▶ YOUR ASSIGNMENT: Here are some records; quote them exactly, leaving out the pictures.

▶ EXERCISE INPUT:
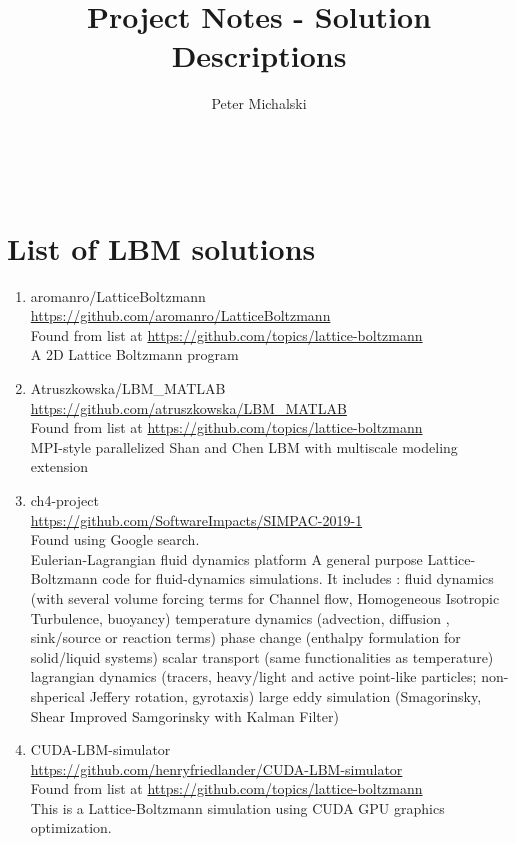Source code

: \documentclass{article}
\title{Project Notes - Solution Descriptions}
\author{Peter Michalski}
\date{}
\begin{document}
\maketitle

~\newpage


\section{List of LBM solutions}
\begin{enumerate}
	\item aromanro/LatticeBoltzmann\\
	\href{https://github.com/aromanro/LatticeBoltzmann}{https://github.com/aromanro/LatticeBoltzmann}\\
	Found from list at \href{https://github.com/topics/lattice-boltzmann}{https://github.com/topics/lattice-boltzmann}\\
	A 2D Lattice Boltzmann program
	
	\item Atruszkowska/LBM\_MATLAB\\
	\href{https://github.com/atruszkowska/LBM_MATLAB}{https://github.com/atruszkowska/LBM\_MATLAB}\\
	Found from list at \href{https://github.com/topics/lattice-boltzmann}{https://github.com/topics/lattice-boltzmann}\\
	MPI-style parallelized Shan and Chen LBM with multiscale modeling extension
	
	\item ch4-project\\
	\href{https://github.com/SoftwareImpacts/SIMPAC-2019-1}{https://github.com/SoftwareImpacts/SIMPAC-2019-1}\\  
	Found using Google search.\\
	Eulerian-Lagrangian fluid dynamics platform
	A general purpose Lattice-Boltzmann code for fluid-dynamics simulations. It includes :
	fluid dynamics (with several volume forcing terms for Channel flow, Homogeneous Isotropic Turbulence, buoyancy)
	temperature dynamics (advection, diffusion , sink/source or reaction terms)
	phase change (enthalpy formulation for solid/liquid systems)
	scalar transport (same functionalities as temperature)
	lagrangian dynamics (tracers, heavy/light and active point-like particles; non-shperical Jeffery rotation, gyrotaxis)
	large eddy simulation (Smagorinsky, Shear Improved Samgorinsky with Kalman Filter)
	
	\item CUDA-LBM-simulator\\
	\href{https://github.com/henryfriedlander/CUDA-LBM-simulator}{https://github.com/henryfriedlander/CUDA-LBM-simulator}\\
	Found from list at \href{https://github.com/topics/lattice-boltzmann}{https://github.com/topics/lattice-boltzmann}\\
	This is a Lattice-Boltzmann simulation using CUDA GPU graphics optimization.
	

\end{enumerate}
\end{document}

▶ SOLUTION TO THE EXERCISE:
Source code

: \documentclass{article}
\title{Project Notes - Solution Descriptions}
\author{Peter Michalski}
\date{}
\begin{document}
\maketitle

~\newpage


\section{List of LBM solutions}
\begin{enumerate}
	\item aromanro/LatticeBoltzmann\\
	\href{https://github.com/aromanro/LatticeBoltzmann}{https://github.com/aromanro/LatticeBoltzmann}\\
	Found from list at \href{https://github.com/topics/lattice-boltzmann}{https://github.com/topics/lattice-boltzmann}\\
	A 2D Lattice Boltzmann program
	
	\item Atruszkowska/LBM\_MATLAB\\
	\href{https://github.com/atruszkowska/LBM_MATLAB}{https://github.com/atruszkowska/LBM\_MATLAB}\\
	Found from list at \href{https://github.com/topics/lattice-boltzmann}{https://github.com/topics/lattice-boltzmann}\\
	MPI-style parallelized Shan and Chen LBM with multiscale modeling extension
	
	\item ch4-project\\
	\href{https://github.com/SoftwareImpacts/SIMPAC-2019-1}{https://github.com/SoftwareImpacts/SIMPAC-2019-1}\\  
	Found using Google search.\\
	Eulerian-Lagrangian fluid dynamics platform
	A general purpose Lattice-Boltzmann code for fluid-dynamics simulations. It includes :
	fluid dynamics (with several volume forcing terms for Channel flow, Homogeneous Isotropic Turbulence, buoyancy)
	temperature dynamics (advection, diffusion , sink/source or reaction terms)
	phase change (enthalpy formulation for solid/liquid systems)
	scalar transport (same functionalities as temperature)
	lagrangian dynamics (tracers, heavy/light and active point-like particles; non-shperical Jeffery rotation, gyrotaxis)
	large eddy simulation (Smagorinsky, Shear Improved Samgorinsky with Kalman Filter)
	
	\item CUDA-LBM-simulator\\
	\href{https://github.com/henryfriedlander/CUDA-LBM-simulator}{https://github.com/henryfriedlander/CUDA-LBM-simulator}\\
	Found from list at \href{https://github.com/topics/lattice-boltzmann}{https://github.com/topics/lattice-boltzmann}\\
	This is a Lattice-Boltzmann simulation using CUDA GPU graphics optimization.
	

\end{enumerate}
\end{document}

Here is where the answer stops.